◆ **TASK STATEMENT**
Output exactly, with nothing added, the entries from the first line through the line with "### LA NUOVA ARDUINO UNO R4".

Segment Start: TASK INPUTS

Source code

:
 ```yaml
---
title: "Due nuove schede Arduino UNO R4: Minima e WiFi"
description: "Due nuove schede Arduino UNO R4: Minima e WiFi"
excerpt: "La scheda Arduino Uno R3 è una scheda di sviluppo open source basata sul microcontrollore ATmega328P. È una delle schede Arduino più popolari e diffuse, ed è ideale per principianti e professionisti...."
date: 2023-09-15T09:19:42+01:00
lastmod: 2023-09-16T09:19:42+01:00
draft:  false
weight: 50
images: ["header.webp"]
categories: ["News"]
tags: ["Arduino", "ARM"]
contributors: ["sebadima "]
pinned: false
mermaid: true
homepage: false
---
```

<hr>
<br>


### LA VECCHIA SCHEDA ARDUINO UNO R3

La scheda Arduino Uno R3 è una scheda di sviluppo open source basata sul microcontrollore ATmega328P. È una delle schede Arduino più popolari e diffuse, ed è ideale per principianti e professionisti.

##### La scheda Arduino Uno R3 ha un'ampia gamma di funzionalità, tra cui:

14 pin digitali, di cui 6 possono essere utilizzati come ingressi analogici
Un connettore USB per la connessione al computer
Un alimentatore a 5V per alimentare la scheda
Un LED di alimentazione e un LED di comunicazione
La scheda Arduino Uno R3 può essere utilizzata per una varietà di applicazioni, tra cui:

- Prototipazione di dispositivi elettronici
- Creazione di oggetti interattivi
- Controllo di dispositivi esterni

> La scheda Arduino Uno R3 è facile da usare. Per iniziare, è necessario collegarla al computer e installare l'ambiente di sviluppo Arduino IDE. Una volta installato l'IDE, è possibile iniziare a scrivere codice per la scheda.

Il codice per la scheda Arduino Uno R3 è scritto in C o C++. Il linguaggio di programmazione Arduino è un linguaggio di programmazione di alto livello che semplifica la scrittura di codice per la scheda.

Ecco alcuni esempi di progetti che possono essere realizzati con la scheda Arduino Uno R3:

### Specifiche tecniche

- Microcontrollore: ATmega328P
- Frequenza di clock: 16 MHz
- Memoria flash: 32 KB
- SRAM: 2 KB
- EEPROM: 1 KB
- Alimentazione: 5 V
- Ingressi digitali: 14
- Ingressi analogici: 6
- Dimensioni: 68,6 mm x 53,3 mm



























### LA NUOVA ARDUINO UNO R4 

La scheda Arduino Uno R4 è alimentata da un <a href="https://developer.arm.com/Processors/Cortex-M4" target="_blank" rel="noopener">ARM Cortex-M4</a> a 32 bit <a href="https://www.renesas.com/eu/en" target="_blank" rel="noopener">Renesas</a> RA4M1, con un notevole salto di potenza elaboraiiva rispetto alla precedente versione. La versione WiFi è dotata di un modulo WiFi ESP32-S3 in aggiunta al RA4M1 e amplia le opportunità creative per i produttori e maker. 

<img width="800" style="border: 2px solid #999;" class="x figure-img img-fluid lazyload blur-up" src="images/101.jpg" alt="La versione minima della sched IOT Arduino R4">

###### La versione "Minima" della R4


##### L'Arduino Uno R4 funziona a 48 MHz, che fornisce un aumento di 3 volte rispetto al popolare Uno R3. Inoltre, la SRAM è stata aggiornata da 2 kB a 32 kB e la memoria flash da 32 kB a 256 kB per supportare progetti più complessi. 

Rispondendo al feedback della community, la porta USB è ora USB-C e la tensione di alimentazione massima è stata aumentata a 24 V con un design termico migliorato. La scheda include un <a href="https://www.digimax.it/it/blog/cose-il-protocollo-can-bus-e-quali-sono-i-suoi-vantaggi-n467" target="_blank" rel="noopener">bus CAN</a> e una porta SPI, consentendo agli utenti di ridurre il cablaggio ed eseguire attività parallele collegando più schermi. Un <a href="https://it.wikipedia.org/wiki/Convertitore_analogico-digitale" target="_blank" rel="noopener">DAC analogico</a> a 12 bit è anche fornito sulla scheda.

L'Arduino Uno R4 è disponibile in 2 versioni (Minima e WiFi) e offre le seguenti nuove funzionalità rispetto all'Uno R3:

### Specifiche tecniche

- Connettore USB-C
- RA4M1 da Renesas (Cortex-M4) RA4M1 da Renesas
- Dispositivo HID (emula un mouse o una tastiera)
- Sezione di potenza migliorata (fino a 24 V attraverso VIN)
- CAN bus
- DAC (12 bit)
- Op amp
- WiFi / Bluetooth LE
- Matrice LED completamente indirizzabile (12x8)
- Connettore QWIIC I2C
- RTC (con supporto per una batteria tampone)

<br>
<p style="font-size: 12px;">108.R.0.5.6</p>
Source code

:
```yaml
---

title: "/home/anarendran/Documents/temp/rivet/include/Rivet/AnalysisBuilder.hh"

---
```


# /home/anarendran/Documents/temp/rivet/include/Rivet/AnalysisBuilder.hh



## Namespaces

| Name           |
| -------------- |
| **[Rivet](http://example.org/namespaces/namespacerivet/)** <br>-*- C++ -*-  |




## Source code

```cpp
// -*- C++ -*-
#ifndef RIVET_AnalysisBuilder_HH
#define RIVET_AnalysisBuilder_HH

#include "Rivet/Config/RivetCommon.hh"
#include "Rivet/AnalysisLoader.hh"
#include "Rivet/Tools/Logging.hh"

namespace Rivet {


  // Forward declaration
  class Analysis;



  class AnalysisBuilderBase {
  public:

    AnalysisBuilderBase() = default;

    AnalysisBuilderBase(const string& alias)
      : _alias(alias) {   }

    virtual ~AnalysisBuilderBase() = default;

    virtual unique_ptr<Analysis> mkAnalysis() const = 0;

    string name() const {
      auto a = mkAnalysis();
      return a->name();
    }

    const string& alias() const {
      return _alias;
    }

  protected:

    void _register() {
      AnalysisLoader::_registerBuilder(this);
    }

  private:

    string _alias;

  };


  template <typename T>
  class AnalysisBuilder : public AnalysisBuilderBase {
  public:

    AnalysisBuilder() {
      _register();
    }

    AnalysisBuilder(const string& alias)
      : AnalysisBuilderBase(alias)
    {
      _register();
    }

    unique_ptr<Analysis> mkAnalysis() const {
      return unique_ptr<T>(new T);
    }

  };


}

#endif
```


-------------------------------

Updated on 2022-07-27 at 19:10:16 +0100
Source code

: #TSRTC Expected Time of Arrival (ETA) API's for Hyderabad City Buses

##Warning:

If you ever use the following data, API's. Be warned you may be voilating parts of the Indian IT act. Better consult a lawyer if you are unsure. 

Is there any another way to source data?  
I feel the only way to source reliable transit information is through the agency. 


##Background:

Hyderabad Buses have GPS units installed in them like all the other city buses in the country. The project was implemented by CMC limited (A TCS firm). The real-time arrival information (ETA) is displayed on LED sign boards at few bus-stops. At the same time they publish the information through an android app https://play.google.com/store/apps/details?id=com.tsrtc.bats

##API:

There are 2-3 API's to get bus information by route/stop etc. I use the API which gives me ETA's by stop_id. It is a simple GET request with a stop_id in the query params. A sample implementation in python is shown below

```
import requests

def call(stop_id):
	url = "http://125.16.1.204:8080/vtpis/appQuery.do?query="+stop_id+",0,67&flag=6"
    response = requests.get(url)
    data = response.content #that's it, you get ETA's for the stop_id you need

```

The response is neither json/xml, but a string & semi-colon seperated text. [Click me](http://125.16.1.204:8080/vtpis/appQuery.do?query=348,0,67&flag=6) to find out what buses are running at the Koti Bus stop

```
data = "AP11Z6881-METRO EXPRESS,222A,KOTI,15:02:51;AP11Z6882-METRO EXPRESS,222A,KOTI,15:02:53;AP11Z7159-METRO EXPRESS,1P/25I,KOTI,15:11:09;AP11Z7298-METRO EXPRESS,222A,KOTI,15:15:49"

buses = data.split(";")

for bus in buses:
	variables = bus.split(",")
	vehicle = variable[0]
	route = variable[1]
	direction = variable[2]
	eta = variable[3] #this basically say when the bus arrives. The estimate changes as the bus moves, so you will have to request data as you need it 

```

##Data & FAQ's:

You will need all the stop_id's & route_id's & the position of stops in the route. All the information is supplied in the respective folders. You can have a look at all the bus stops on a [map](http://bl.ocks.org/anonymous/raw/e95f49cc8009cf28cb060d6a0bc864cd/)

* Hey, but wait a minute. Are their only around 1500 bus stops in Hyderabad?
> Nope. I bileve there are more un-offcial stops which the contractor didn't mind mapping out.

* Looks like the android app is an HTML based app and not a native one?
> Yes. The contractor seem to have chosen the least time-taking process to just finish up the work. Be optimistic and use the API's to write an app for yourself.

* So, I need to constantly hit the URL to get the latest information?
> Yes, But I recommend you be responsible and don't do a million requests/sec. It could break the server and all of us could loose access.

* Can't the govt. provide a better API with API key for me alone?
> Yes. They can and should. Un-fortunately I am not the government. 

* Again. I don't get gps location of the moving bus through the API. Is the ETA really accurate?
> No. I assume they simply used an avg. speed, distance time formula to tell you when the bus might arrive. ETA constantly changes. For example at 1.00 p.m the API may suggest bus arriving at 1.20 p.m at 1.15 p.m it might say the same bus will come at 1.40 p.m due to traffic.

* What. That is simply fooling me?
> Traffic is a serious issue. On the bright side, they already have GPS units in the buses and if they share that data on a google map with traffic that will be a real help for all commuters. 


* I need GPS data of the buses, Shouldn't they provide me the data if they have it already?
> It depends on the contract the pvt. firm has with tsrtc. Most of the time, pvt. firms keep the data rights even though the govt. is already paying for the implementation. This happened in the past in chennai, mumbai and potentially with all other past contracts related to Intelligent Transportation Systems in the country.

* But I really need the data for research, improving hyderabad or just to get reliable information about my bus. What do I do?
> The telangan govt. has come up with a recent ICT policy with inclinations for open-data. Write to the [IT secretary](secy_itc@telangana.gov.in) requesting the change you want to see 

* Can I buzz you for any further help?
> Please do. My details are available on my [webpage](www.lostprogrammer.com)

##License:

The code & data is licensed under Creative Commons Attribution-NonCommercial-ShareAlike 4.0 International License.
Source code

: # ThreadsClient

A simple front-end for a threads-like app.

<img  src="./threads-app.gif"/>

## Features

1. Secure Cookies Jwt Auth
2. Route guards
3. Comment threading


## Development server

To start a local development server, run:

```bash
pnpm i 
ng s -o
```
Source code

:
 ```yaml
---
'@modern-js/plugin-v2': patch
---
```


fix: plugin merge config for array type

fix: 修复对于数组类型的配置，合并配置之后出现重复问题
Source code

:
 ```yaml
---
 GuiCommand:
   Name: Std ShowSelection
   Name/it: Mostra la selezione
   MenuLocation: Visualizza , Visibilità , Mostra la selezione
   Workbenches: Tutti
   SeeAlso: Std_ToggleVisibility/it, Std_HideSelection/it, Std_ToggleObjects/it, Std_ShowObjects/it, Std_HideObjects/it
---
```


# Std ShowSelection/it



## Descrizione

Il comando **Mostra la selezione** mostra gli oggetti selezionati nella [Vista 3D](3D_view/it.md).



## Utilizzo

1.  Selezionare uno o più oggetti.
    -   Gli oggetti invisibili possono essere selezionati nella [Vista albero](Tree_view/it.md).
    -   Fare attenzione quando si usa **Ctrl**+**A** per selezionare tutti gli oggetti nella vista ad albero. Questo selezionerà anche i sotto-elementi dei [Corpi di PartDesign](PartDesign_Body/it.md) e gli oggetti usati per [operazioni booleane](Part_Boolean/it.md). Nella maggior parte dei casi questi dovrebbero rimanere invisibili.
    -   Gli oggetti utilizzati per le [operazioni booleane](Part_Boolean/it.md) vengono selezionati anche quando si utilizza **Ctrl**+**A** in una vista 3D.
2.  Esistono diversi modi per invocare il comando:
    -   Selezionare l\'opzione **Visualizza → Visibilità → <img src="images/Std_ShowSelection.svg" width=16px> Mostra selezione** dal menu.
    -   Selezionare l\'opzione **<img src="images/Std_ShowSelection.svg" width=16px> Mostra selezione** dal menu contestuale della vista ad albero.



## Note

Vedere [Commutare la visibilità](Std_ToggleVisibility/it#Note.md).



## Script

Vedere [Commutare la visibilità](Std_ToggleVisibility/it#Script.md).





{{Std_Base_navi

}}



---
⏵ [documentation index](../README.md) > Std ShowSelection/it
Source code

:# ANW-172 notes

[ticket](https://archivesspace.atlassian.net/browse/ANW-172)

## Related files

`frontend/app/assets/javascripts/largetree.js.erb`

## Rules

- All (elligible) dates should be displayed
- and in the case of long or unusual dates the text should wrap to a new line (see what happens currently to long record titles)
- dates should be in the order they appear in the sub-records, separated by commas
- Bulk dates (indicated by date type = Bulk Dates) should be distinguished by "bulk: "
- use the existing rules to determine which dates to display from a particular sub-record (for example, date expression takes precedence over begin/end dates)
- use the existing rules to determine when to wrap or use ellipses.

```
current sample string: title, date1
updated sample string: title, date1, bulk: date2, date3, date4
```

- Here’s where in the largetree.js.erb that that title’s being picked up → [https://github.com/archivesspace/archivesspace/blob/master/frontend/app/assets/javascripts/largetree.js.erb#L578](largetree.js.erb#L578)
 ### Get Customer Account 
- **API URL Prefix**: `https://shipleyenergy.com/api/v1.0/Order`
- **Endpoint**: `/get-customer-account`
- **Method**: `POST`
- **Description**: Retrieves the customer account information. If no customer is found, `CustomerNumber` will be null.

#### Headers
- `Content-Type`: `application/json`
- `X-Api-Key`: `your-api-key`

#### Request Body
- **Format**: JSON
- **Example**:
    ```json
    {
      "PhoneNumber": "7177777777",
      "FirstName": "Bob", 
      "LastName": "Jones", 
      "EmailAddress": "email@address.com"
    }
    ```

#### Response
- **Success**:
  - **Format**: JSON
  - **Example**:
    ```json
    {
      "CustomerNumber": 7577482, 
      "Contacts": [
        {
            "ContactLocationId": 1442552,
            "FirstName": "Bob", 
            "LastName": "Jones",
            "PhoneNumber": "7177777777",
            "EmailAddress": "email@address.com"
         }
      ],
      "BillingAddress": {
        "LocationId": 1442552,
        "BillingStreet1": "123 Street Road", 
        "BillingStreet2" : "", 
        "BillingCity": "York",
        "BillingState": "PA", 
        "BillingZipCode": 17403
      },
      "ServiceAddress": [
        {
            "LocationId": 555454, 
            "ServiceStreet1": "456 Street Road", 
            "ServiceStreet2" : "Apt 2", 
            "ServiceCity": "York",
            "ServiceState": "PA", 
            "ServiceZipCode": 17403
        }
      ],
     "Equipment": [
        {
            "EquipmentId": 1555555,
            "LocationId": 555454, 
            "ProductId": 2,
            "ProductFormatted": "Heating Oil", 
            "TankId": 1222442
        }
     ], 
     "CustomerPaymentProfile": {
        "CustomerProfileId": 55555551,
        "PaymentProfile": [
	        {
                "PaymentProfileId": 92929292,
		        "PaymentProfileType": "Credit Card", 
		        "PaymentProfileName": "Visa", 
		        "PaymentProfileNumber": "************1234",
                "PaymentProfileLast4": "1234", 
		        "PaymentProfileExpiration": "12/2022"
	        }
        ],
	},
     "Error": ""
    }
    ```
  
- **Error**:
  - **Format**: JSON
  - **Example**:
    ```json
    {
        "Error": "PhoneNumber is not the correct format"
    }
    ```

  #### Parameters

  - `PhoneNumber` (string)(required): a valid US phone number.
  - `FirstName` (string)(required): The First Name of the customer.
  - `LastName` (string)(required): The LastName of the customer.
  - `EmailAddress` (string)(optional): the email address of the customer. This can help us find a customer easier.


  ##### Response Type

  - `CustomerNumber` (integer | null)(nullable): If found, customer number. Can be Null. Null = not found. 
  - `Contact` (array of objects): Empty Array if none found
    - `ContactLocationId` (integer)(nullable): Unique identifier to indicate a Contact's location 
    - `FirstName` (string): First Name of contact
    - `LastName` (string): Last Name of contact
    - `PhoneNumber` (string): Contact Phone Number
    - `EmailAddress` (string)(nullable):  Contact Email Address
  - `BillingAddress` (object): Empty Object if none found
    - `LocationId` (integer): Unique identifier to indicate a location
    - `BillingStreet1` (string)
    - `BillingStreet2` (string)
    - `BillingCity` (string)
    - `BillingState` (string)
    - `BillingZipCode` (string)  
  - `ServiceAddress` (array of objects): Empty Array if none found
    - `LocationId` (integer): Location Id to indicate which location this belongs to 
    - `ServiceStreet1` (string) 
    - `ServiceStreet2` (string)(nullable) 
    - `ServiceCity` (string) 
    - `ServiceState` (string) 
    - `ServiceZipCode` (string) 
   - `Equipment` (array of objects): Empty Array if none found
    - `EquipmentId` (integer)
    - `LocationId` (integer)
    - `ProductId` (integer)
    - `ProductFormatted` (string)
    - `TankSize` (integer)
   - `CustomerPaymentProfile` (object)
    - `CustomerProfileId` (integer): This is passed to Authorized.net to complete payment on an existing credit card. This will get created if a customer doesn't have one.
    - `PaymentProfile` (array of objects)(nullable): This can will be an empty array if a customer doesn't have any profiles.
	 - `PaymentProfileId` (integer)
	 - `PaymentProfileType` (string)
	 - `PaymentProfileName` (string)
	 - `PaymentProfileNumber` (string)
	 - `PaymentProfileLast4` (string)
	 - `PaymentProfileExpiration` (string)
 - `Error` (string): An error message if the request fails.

Segment End: TASK INPUTS

◆ **SOLUTION TO THIS TASK**
Source code

:
 ```yaml
---
title: "Due nuove schede Arduino UNO R4: Minima e WiFi"
description: "Due nuove schede Arduino UNO R4: Minima e WiFi"
excerpt: "La scheda Arduino Uno R3 è una scheda di sviluppo open source basata sul microcontrollore ATmega328P. È una delle schede Arduino più popolari e diffuse, ed è ideale per principianti e professionisti...."
date: 2023-09-15T09:19:42+01:00
lastmod: 2023-09-16T09:19:42+01:00
draft:  false
weight: 50
images: ["header.webp"]
categories: ["News"]
tags: ["Arduino", "ARM"]
contributors: ["sebadima "]
pinned: false
mermaid: true
homepage: false
---
```

<hr>
<br>


### LA VECCHIA SCHEDA ARDUINO UNO R3

La scheda Arduino Uno R3 è una scheda di sviluppo open source basata sul microcontrollore ATmega328P. È una delle schede Arduino più popolari e diffuse, ed è ideale per principianti e professionisti.

##### La scheda Arduino Uno R3 ha un'ampia gamma di funzionalità, tra cui:

14 pin digitali, di cui 6 possono essere utilizzati come ingressi analogici
Un connettore USB per la connessione al computer
Un alimentatore a 5V per alimentare la scheda
Un LED di alimentazione e un LED di comunicazione
La scheda Arduino Uno R3 può essere utilizzata per una varietà di applicazioni, tra cui:

- Prototipazione di dispositivi elettronici
- Creazione di oggetti interattivi
- Controllo di dispositivi esterni

> La scheda Arduino Uno R3 è facile da usare. Per iniziare, è necessario collegarla al computer e installare l'ambiente di sviluppo Arduino IDE. Una volta installato l'IDE, è possibile iniziare a scrivere codice per la scheda.

Il codice per la scheda Arduino Uno R3 è scritto in C o C++. Il linguaggio di programmazione Arduino è un linguaggio di programmazione di alto livello che semplifica la scrittura di codice per la scheda.

Ecco alcuni esempi di progetti che possono essere realizzati con la scheda Arduino Uno R3:

### Specifiche tecniche

- Microcontrollore: ATmega328P
- Frequenza di clock: 16 MHz
- Memoria flash: 32 KB
- SRAM: 2 KB
- EEPROM: 1 KB
- Alimentazione: 5 V
- Ingressi digitali: 14
- Ingressi analogici: 6
- Dimensioni: 68,6 mm x 53,3 mm



























### LA NUOVA ARDUINO UNO R4 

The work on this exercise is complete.